Bitcoin network hashrate fell for second consecutive month in December: JPMorgan
Overview
In December, the Bitcoin network experienced a notable decline in hashrate for the second consecutive month, according to a report from JPMorgan. This decline in hashrate is significant as it reflects broader trends in mining profitability, which also saw a downturn during the same period.
Hashrate Decline
The Bitcoin network’s hashrate, which measures the total computational power used to mine and process transactions, fell for the second month in a row in December. This trend indicates a potential shift in the mining landscape, as hashrate is often viewed as a measure of the network’s security and overall health. A decreasing hashrate can raise concerns about the stability of the network and its ability to maintain transaction processing efficiently.
Mining Profitability
In conjunction with the decline in hashrate, mining profitability also took a hit last month. The daily block reward revenue experienced a decrease of 7% compared to the previous month. This decline is further compounded by a more significant year-on-year drop of 32%. Such a reduction in profitability could have various implications for miners, particularly those operating on thin margins.
The decline in mining profitability is particularly concerning as it may lead to a reduction in the number of active miners. If mining becomes less profitable, some miners may choose to exit the market or reduce their operations, which could further exacerbate the decline in hashrate. This cycle could create a challenging environment for the Bitcoin network, as fewer miners may lead to slower transaction times and higher fees for users.
From author
The recent trends in Bitcoin’s hashrate and mining profitability highlight the challenges facing the cryptocurrency mining industry. A sustained decline in hashrate could signal deeper issues within the market, potentially affecting the network’s security and the overall ecosystem. The relationship between hashrate and mining profitability is crucial to understand, as it can influence miner behavior and, consequently, the Bitcoin network’s stability.
As the market evolves, it is essential for stakeholders to monitor these indicators closely.

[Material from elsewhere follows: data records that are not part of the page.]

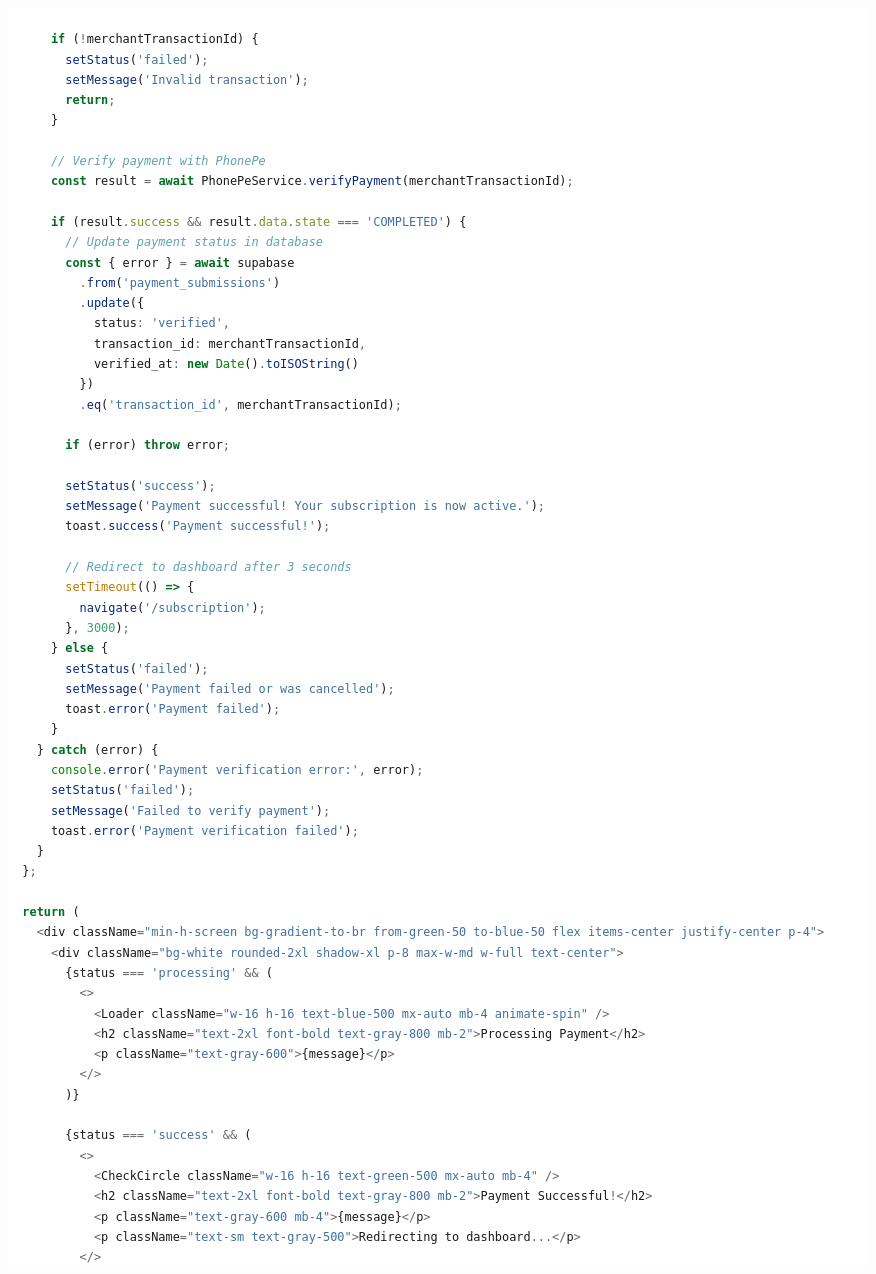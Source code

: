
 ```typescript
      
      if (!merchantTransactionId) {
        setStatus('failed');
        setMessage('Invalid transaction');
        return;
      }

      // Verify payment with PhonePe
      const result = await PhonePeService.verifyPayment(merchantTransactionId);

      if (result.success && result.data.state === 'COMPLETED') {
        // Update payment status in database
        const { error } = await supabase
          .from('payment_submissions')
          .update({
            status: 'verified',
            transaction_id: merchantTransactionId,
            verified_at: new Date().toISOString()
          })
          .eq('transaction_id', merchantTransactionId);

        if (error) throw error;

        setStatus('success');
        setMessage('Payment successful! Your subscription is now active.');
        toast.success('Payment successful!');

        // Redirect to dashboard after 3 seconds
        setTimeout(() => {
          navigate('/subscription');
        }, 3000);
      } else {
        setStatus('failed');
        setMessage('Payment failed or was cancelled');
        toast.error('Payment failed');
      }
    } catch (error) {
      console.error('Payment verification error:', error);
      setStatus('failed');
      setMessage('Failed to verify payment');
      toast.error('Payment verification failed');
    }
  };

  return (
    <div className="min-h-screen bg-gradient-to-br from-green-50 to-blue-50 flex items-center justify-center p-4">
      <div className="bg-white rounded-2xl shadow-xl p-8 max-w-md w-full text-center">
        {status === 'processing' && (
          <>
            <Loader className="w-16 h-16 text-blue-500 mx-auto mb-4 animate-spin" />
            <h2 className="text-2xl font-bold text-gray-800 mb-2">Processing Payment</h2>
            <p className="text-gray-600">{message}</p>
          </>
        )}

        {status === 'success' && (
          <>
            <CheckCircle className="w-16 h-16 text-green-500 mx-auto mb-4" />
            <h2 className="text-2xl font-bold text-gray-800 mb-2">Payment Successful!</h2>
            <p className="text-gray-600 mb-4">{message}</p>
            <p className="text-sm text-gray-500">Redirecting to dashboard...</p>
          </>
```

The dynamics of mining profitability and hashrate are interconnected, and shifts in either can have ripple effects throughout the crypto landscape.
Impact on the crypto market
- Declining hashrate may signal potential vulnerabilities in the Bitcoin network, raising concerns among investors and users.
- Reduced mining profitability could lead to a decrease in the number of active miners, further impacting the hashrate.
- A lower hashrate may result in slower transaction processing times and increased fees for Bitcoin users.
- If mining operations become less sustainable, it could lead to greater market consolidation, where only the most efficient miners remain.
- The situation may prompt discussions about the long-term viability of Bitcoin mining and its environmental implications.